[Rendered images with source text]
______

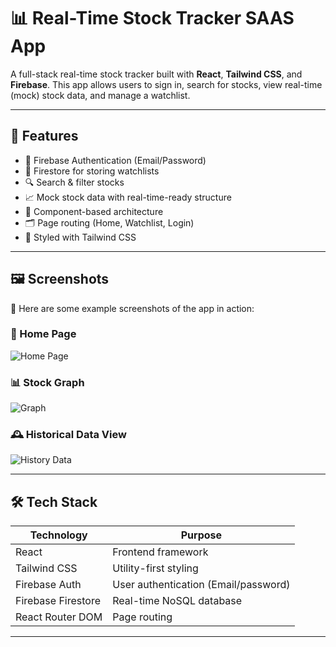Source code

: # 📊 Real-Time Stock Tracker SAAS App

A full-stack real-time stock tracker built with **React**, **Tailwind CSS**, and **Firebase**. This app allows users to sign in, search for stocks, view real-time (mock) stock data, and manage a watchlist.

---

## 🚀 Features

- 🔐 Firebase Authentication (Email/Password)
- 📂 Firestore for storing watchlists
- 🔍 Search & filter stocks
- 📈 Mock stock data with real-time-ready structure
- 🧩 Component-based architecture
- 🗂 Page routing (Home, Watchlist, Login)
- 🎨 Styled with Tailwind CSS

---

## 🖼️ Screenshots

📌 Here are some example screenshots of the app in action:

### 📍 Home Page
![Home Page](https://www.imag-r.com/static/uploads/Screenshot_2025-06-30_2339351518__extra.png?random=%3F1751656560)

### 📊 Stock Graph
![Graph](https://www.imag-r.com/static/uploads/Screenshot_2025-06-30_2336430939__extra.png?random=%3F1751656196)

### 🕰️ Historical Data View
![History Data](https://www.imag-r.com/images/display/Screenshot_2025-07-01_0110112132__extra.png)



---

## 🛠️ Tech Stack

| Technology       | Purpose                              |
|------------------|---------------------------------------|
| React            | Frontend framework                    |
| Tailwind CSS     | Utility-first styling                 |
| Firebase Auth    | User authentication (Email/password)  |
| Firebase Firestore | Real-time NoSQL database           |
| React Router DOM | Page routing                          |

---

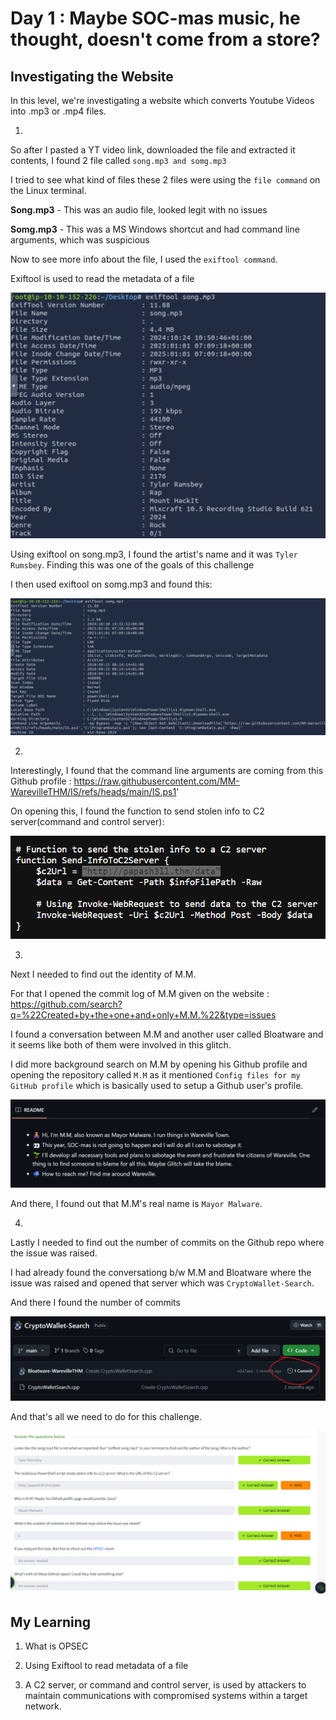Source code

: # Day 1 : Maybe SOC-mas music, he thought, doesn't come from a store?

## Investigating the Website

In this level, we're investigating a website which converts Youtube Videos into .mp3 or .mp4 files.

1. 
So after I pasted a YT video link, downloaded the file and extracted it contents, I found 2 file called `song.mp3 and somg.mp3`

I tried to see what kind of files these 2 files were using the `file command` on the Linux terminal.

**Song.mp3** - This was an audio file, looked legit with no issues

**Somg.mp3** - This was a MS Windows shortcut and had command line arguments, which was suspicious

Now to see more info about the file, I used the `exiftool command`.

Exiftool is used to read the metadata of a file

![alt text](./Images/1(1).png)

Using exiftool on song.mp3, I found the artist's name and it was `Tyler Rumsbey`. Finding this was one of the goals of this challenge

I then used exiftool on somg.mp3 and found this:

![alt text](./Images/1(2).png)

2. 
Interestingly, I found that the command line arguments are coming from this Github profile : https://raw.githubusercontent.com/MM-WarevilleTHM/IS/refs/heads/main/IS.ps1'

On opening this, I found the function to send stolen info to C2 server(command and control server):

![alt text](./Images/1(3).png)


3. 
Next I needed to find out the identity of M.M.

For that I opened the commit log of M.M given on the website : https://github.com/search?q=%22Created+by+the+one+and+only+M.M.%22&type=issues

I found a conversation between M.M and another user called Bloatware and it seems like both of them were involved in this glitch.

I did more background search on M.M by opening his Github profile and opening the repository called `M.M` as it mentioned `Config files for my GitHub profile` which is basically used to setup a Github user's profile.

![alt text](./Images/1(4).png)

And there, I found out that M.M's real name is `Mayor Malware`.

4. 
Lastly I needed to find out the number of commits on the Github repo where the issue was raised.

I had already found the conversationg b/w M.M and Bloatware where the issue was raised and opened that server which was `CryptoWallet-Search`.

And there I found the number of commits

![alt text](./Images/1(5).png)

And that's all we need to do for this challenge.


![alt text](./Images/1(6).png)

## My Learning 

1. What is OPSEC

2. Using Exiftool to read metadata of a file

3. A C2 server, or command and control server, is used by attackers to maintain communications with compromised systems within a target network.
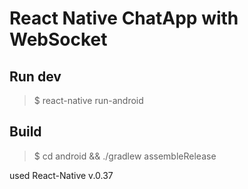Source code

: # React Native ChatApp with WebSocket

## Run dev
> $ react-native run-android

## Build
> $ cd android && ./gradlew assembleRelease

used React-Native v.0.37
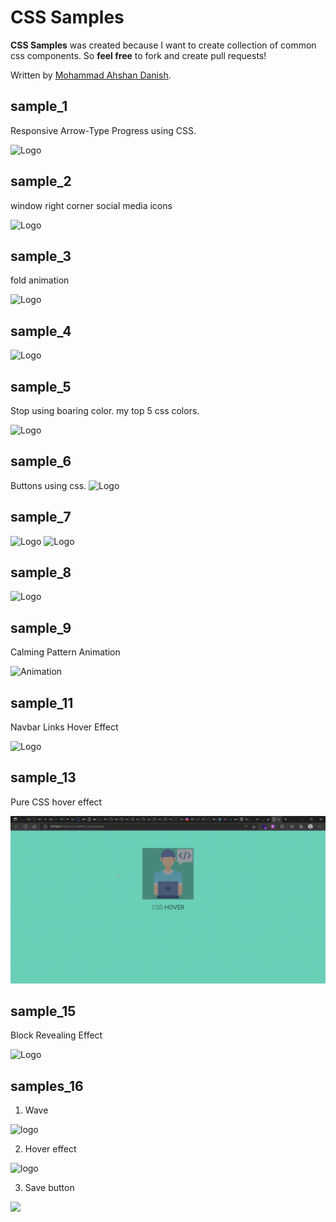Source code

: # CSS Samples

**CSS Samples** was created because I want to create collection of common css components. So **feel free** to fork and create pull requests!

Written by [Mohammad Ahshan Danish](https://github.com/mailtodanish).

## sample_1

Responsive Arrow-Type Progress using CSS.

![Logo](https://github.com/mailtodanish/CSS-Samples/blob/main/CSS_SAMPLE_1/img/CPT2203092336-841x116.gif)

## sample_2

window right corner social media icons

![Logo](https://github.com/mailtodanish/CSS-Samples/blob/main/CSS_SAMPLE_2/img/CPT2203101616-245x473.gif)

## sample_3

fold animation

![Logo](https://github.com/mailtodanish/CSS-Samples/blob/main/CSS_SAMPLE_3/img/CPT2206160842-1048x212.gif)

## sample_4

![Logo](https://github.com/mailtodanish/CSS-Samples/blob/main/CSS_SAMPLE_4/img/CPT2208032032-230x102.gif)

## sample_5

Stop using boaring color. my top 5 css colors.

![Logo](https://github.com/mailtodanish/CSS-Samples/blob/main/CSS_SAMPLE_5/img/color.png)

## sample_6

Buttons using css.
![Logo](https://github.com/mailtodanish/CSS-Samples/blob/main/CSS_SAMPLE_6/img/CPT2210071956-567x125.gif)

## sample_7

![Logo](https://github.com/mailtodanish/CSS-Samples/blob/main/CSS_SAMPLE_7/img/CPT2210071952-751x130.gif)
![Logo](https://github.com/mailtodanish/CSS-Samples/blob/main/CSS_SAMPLE_7/img/CPT2210071953-204x673.gif)

## sample_8

![Logo](https://github.com/mailtodanish/CSS-Samples/blob/main/CSS_SAMPLE_8/img/img.gif)

## sample_9

Calming Pattern Animation

![Animation](https://github.com/void-hr/CSS-Samples/blob/main/CSS_SAMPLE_9/image/img.gif)

## sample_11

Navbar Links Hover Effect

![Logo](https://github.com/hemani-gajjar/CSS-Samples/blob/main/CSS_SAMPLE_11/NavbarLinksHoverEffect.gif)

## sample_13

Pure CSS hover effect

![Working](./CSS_SAMPLE_13/image/CSS%20Hover%20effect%20and%2023%20more%20pages%20-%20Personal%20-%20Microsoft_%20Edge%202022-10-10%2017-03-16.gif)

## sample_15

Block Revealing Effect

![Logo](https://github.com/mokshkori/CSS-Samples/blob/main/CSS_SAMPLE_15/block_revealing_effect.gif)

## samples_16

1. Wave

![logo](https://github.com/Koustavjr/CSS-Samples/main/CSS_SAMPLE_16/wave.gif) 

2. Hover effect

![logo](https://github.com/Koustavjr/CSS-Samples/main/CSS_SAMPLE_16/hover_effect.gif)

3. Save button

![](https://github.com/Koustavjr/CSS-Samples/main/CSS_SAMPLE_16/savebutton.gif)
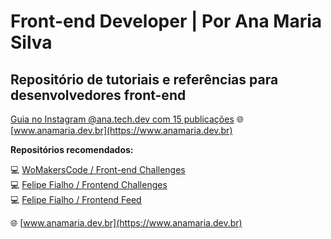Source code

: # Front-end Developer | Por Ana Maria Silva

## Repositório de tutoriais e referências para desenvolvedores front-end

<a href="https://www.instagram.com/ana.tech.dev/guide/desenvolvimento-web-front-end/18164552647134233/" target="_blank">Guia no Instagram @ana.tech.dev com 15 publicações</a>
🌐 [www.anamaria.dev.br](https://www.anamaria.dev.br)

<strong>Repositórios recomendados:</strong>

💻 [WoMakersCode / Front-end Challenges](https://github.com/WoMakersCode/challenges-front-end) <br>
💻 [Felipe Fialho / Frontend Challenges](https://github.com/felipefialho/frontend-challenges) <br>
💻 [Felipe Fialho / Frontend Feed](https://github.com/felipefialho/frontend-feed)

🌐 [www.anamaria.dev.br](https://www.anamaria.dev.br)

______

Assignment: For this exercise, gather every line of the data that contains the word "Koustavjr".

Output below:
![logo](https://github.com/Koustavjr/CSS-Samples/main/CSS_SAMPLE_16/wave.gif) 
![logo](https://github.com/Koustavjr/CSS-Samples/main/CSS_SAMPLE_16/hover_effect.gif)
![](https://github.com/Koustavjr/CSS-Samples/main/CSS_SAMPLE_16/savebutton.gif)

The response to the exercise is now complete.